Task statement: Everything in the entries below except the pictures must be returned exactly.

+ + + + +

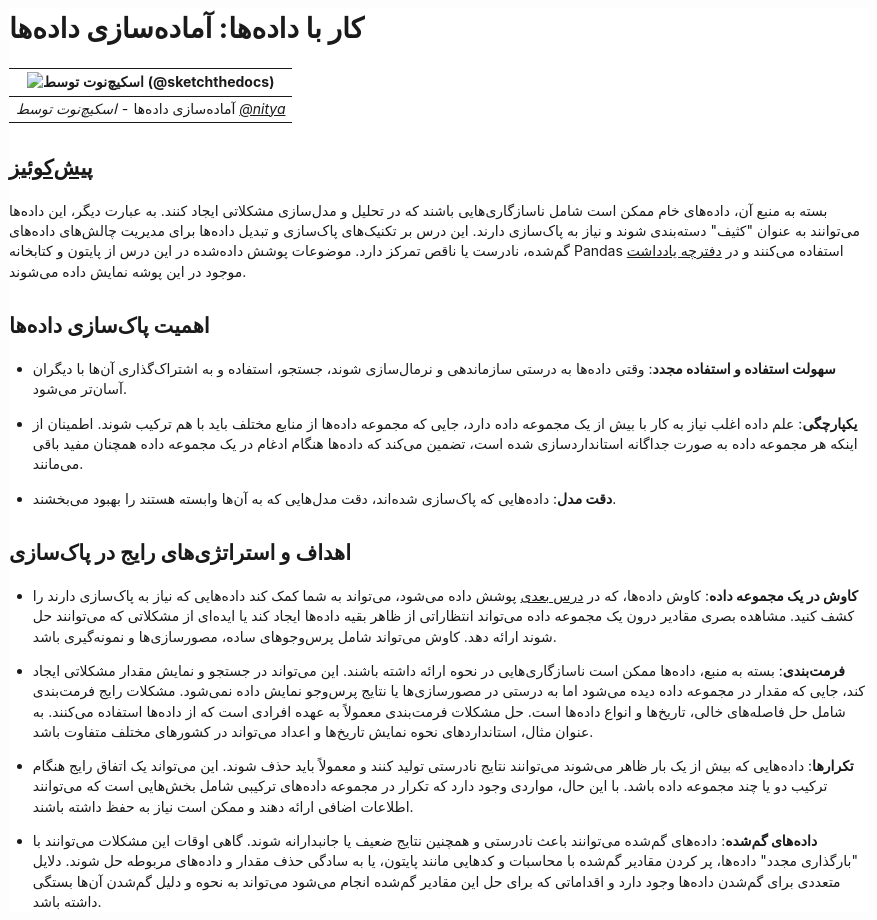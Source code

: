 
# کار با داده‌ها: آماده‌سازی داده‌ها

|![ اسکیچ‌نوت توسط [(@sketchthedocs)](https://sketchthedocs.dev) ](../../sketchnotes/08-DataPreparation.png)|
|:---:|
|آماده‌سازی داده‌ها - _اسکیچ‌نوت توسط [@nitya](https://twitter.com/nitya)_ |

## [پیش‌کوئیز](https://purple-hill-04aebfb03.1.azurestaticapps.net/quiz/14)

بسته به منبع آن، داده‌های خام ممکن است شامل ناسازگاری‌هایی باشند که در تحلیل و مدل‌سازی مشکلاتی ایجاد کنند. به عبارت دیگر، این داده‌ها می‌توانند به عنوان "کثیف" دسته‌بندی شوند و نیاز به پاک‌سازی دارند. این درس بر تکنیک‌های پاک‌سازی و تبدیل داده‌ها برای مدیریت چالش‌های داده‌های گم‌شده، نادرست یا ناقص تمرکز دارد. موضوعات پوشش داده‌شده در این درس از پایتون و کتابخانه Pandas استفاده می‌کنند و در [دفترچه یادداشت](../../../../2-Working-With-Data/08-data-preparation/notebook.ipynb) موجود در این پوشه نمایش داده می‌شوند.

## اهمیت پاک‌سازی داده‌ها

- **سهولت استفاده و استفاده مجدد**: وقتی داده‌ها به درستی سازماندهی و نرمال‌سازی شوند، جستجو، استفاده و به اشتراک‌گذاری آن‌ها با دیگران آسان‌تر می‌شود.

- **یکپارچگی**: علم داده اغلب نیاز به کار با بیش از یک مجموعه داده دارد، جایی که مجموعه داده‌ها از منابع مختلف باید با هم ترکیب شوند. اطمینان از اینکه هر مجموعه داده به صورت جداگانه استانداردسازی شده است، تضمین می‌کند که داده‌ها هنگام ادغام در یک مجموعه داده همچنان مفید باقی می‌مانند.

- **دقت مدل**: داده‌هایی که پاک‌سازی شده‌اند، دقت مدل‌هایی که به آن‌ها وابسته هستند را بهبود می‌بخشند.

## اهداف و استراتژی‌های رایج در پاک‌سازی

- **کاوش در یک مجموعه داده**: کاوش داده‌ها، که در [درس بعدی](https://github.com/microsoft/Data-Science-For-Beginners/tree/main/4-Data-Science-Lifecycle/15-analyzing) پوشش داده می‌شود، می‌تواند به شما کمک کند داده‌هایی که نیاز به پاک‌سازی دارند را کشف کنید. مشاهده بصری مقادیر درون یک مجموعه داده می‌تواند انتظاراتی از ظاهر بقیه داده‌ها ایجاد کند یا ایده‌ای از مشکلاتی که می‌توانند حل شوند ارائه دهد. کاوش می‌تواند شامل پرس‌وجوهای ساده، مصورسازی‌ها و نمونه‌گیری باشد.

- **فرمت‌بندی**: بسته به منبع، داده‌ها ممکن است ناسازگاری‌هایی در نحوه ارائه داشته باشند. این می‌تواند در جستجو و نمایش مقدار مشکلاتی ایجاد کند، جایی که مقدار در مجموعه داده دیده می‌شود اما به درستی در مصورسازی‌ها یا نتایج پرس‌وجو نمایش داده نمی‌شود. مشکلات رایج فرمت‌بندی شامل حل فاصله‌های خالی، تاریخ‌ها و انواع داده‌ها است. حل مشکلات فرمت‌بندی معمولاً به عهده افرادی است که از داده‌ها استفاده می‌کنند. به عنوان مثال، استانداردهای نحوه نمایش تاریخ‌ها و اعداد می‌تواند در کشورهای مختلف متفاوت باشد.

- **تکرارها**: داده‌هایی که بیش از یک بار ظاهر می‌شوند می‌توانند نتایج نادرستی تولید کنند و معمولاً باید حذف شوند. این می‌تواند یک اتفاق رایج هنگام ترکیب دو یا چند مجموعه داده باشد. با این حال، مواردی وجود دارد که تکرار در مجموعه داده‌های ترکیبی شامل بخش‌هایی است که می‌توانند اطلاعات اضافی ارائه دهند و ممکن است نیاز به حفظ داشته باشند.

- **داده‌های گم‌شده**: داده‌های گم‌شده می‌توانند باعث نادرستی و همچنین نتایج ضعیف یا جانبدارانه شوند. گاهی اوقات این مشکلات می‌توانند با "بارگذاری مجدد" داده‌ها، پر کردن مقادیر گم‌شده با محاسبات و کدهایی مانند پایتون، یا به سادگی حذف مقدار و داده‌های مربوطه حل شوند. دلایل متعددی برای گم‌شدن داده‌ها وجود دارد و اقداماتی که برای حل این مقادیر گم‌شده انجام می‌شود می‌تواند به نحوه و دلیل گم‌شدن آن‌ها بستگی داشته باشد.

+ + + + +

Result of this exercise:
Source code

: 
# کار با داده‌ها: آماده‌سازی داده‌ها

|![ اسکیچ‌نوت توسط [(@sketchthedocs)](https://sketchthedocs.dev) ](../../sketchnotes/08-DataPreparation.png)|
|:---:|
|آماده‌سازی داده‌ها - _اسکیچ‌نوت توسط [@nitya](https://twitter.com/nitya)_ |

## [پیش‌کوئیز](https://purple-hill-04aebfb03.1.azurestaticapps.net/quiz/14)

بسته به منبع آن، داده‌های خام ممکن است شامل ناسازگاری‌هایی باشند که در تحلیل و مدل‌سازی مشکلاتی ایجاد کنند. به عبارت دیگر، این داده‌ها می‌توانند به عنوان "کثیف" دسته‌بندی شوند و نیاز به پاک‌سازی دارند. این درس بر تکنیک‌های پاک‌سازی و تبدیل داده‌ها برای مدیریت چالش‌های داده‌های گم‌شده، نادرست یا ناقص تمرکز دارد. موضوعات پوشش داده‌شده در این درس از پایتون و کتابخانه Pandas استفاده می‌کنند و در [دفترچه یادداشت](../../../../2-Working-With-Data/08-data-preparation/notebook.ipynb) موجود در این پوشه نمایش داده می‌شوند.

## اهمیت پاک‌سازی داده‌ها

- **سهولت استفاده و استفاده مجدد**: وقتی داده‌ها به درستی سازماندهی و نرمال‌سازی شوند، جستجو، استفاده و به اشتراک‌گذاری آن‌ها با دیگران آسان‌تر می‌شود.

- **یکپارچگی**: علم داده اغلب نیاز به کار با بیش از یک مجموعه داده دارد، جایی که مجموعه داده‌ها از منابع مختلف باید با هم ترکیب شوند. اطمینان از اینکه هر مجموعه داده به صورت جداگانه استانداردسازی شده است، تضمین می‌کند که داده‌ها هنگام ادغام در یک مجموعه داده همچنان مفید باقی می‌مانند.

- **دقت مدل**: داده‌هایی که پاک‌سازی شده‌اند، دقت مدل‌هایی که به آن‌ها وابسته هستند را بهبود می‌بخشند.

## اهداف و استراتژی‌های رایج در پاک‌سازی

- **کاوش در یک مجموعه داده**: کاوش داده‌ها، که در [درس بعدی](https://github.com/microsoft/Data-Science-For-Beginners/tree/main/4-Data-Science-Lifecycle/15-analyzing) پوشش داده می‌شود، می‌تواند به شما کمک کند داده‌هایی که نیاز به پاک‌سازی دارند را کشف کنید. مشاهده بصری مقادیر درون یک مجموعه داده می‌تواند انتظاراتی از ظاهر بقیه داده‌ها ایجاد کند یا ایده‌ای از مشکلاتی که می‌توانند حل شوند ارائه دهد. کاوش می‌تواند شامل پرس‌وجوهای ساده، مصورسازی‌ها و نمونه‌گیری باشد.

- **فرمت‌بندی**: بسته به منبع، داده‌ها ممکن است ناسازگاری‌هایی در نحوه ارائه داشته باشند. این می‌تواند در جستجو و نمایش مقدار مشکلاتی ایجاد کند، جایی که مقدار در مجموعه داده دیده می‌شود اما به درستی در مصورسازی‌ها یا نتایج پرس‌وجو نمایش داده نمی‌شود. مشکلات رایج فرمت‌بندی شامل حل فاصله‌های خالی، تاریخ‌ها و انواع داده‌ها است. حل مشکلات فرمت‌بندی معمولاً به عهده افرادی است که از داده‌ها استفاده می‌کنند. به عنوان مثال، استانداردهای نحوه نمایش تاریخ‌ها و اعداد می‌تواند در کشورهای مختلف متفاوت باشد.

- **تکرارها**: داده‌هایی که بیش از یک بار ظاهر می‌شوند می‌توانند نتایج نادرستی تولید کنند و معمولاً باید حذف شوند. این می‌تواند یک اتفاق رایج هنگام ترکیب دو یا چند مجموعه داده باشد. با این حال، مواردی وجود دارد که تکرار در مجموعه داده‌های ترکیبی شامل بخش‌هایی است که می‌توانند اطلاعات اضافی ارائه دهند و ممکن است نیاز به حفظ داشته باشند.

- **داده‌های گم‌شده**: داده‌های گم‌شده می‌توانند باعث نادرستی و همچنین نتایج ضعیف یا جانبدارانه شوند. گاهی اوقات این مشکلات می‌توانند با "بارگذاری مجدد" داده‌ها، پر کردن مقادیر گم‌شده با محاسبات و کدهایی مانند پایتون، یا به سادگی حذف مقدار و داده‌های مربوطه حل شوند. دلایل متعددی برای گم‌شدن داده‌ها وجود دارد و اقداماتی که برای حل این مقادیر گم‌شده انجام می‌شود می‌تواند به نحوه و دلیل گم‌شدن آن‌ها بستگی داشته باشد.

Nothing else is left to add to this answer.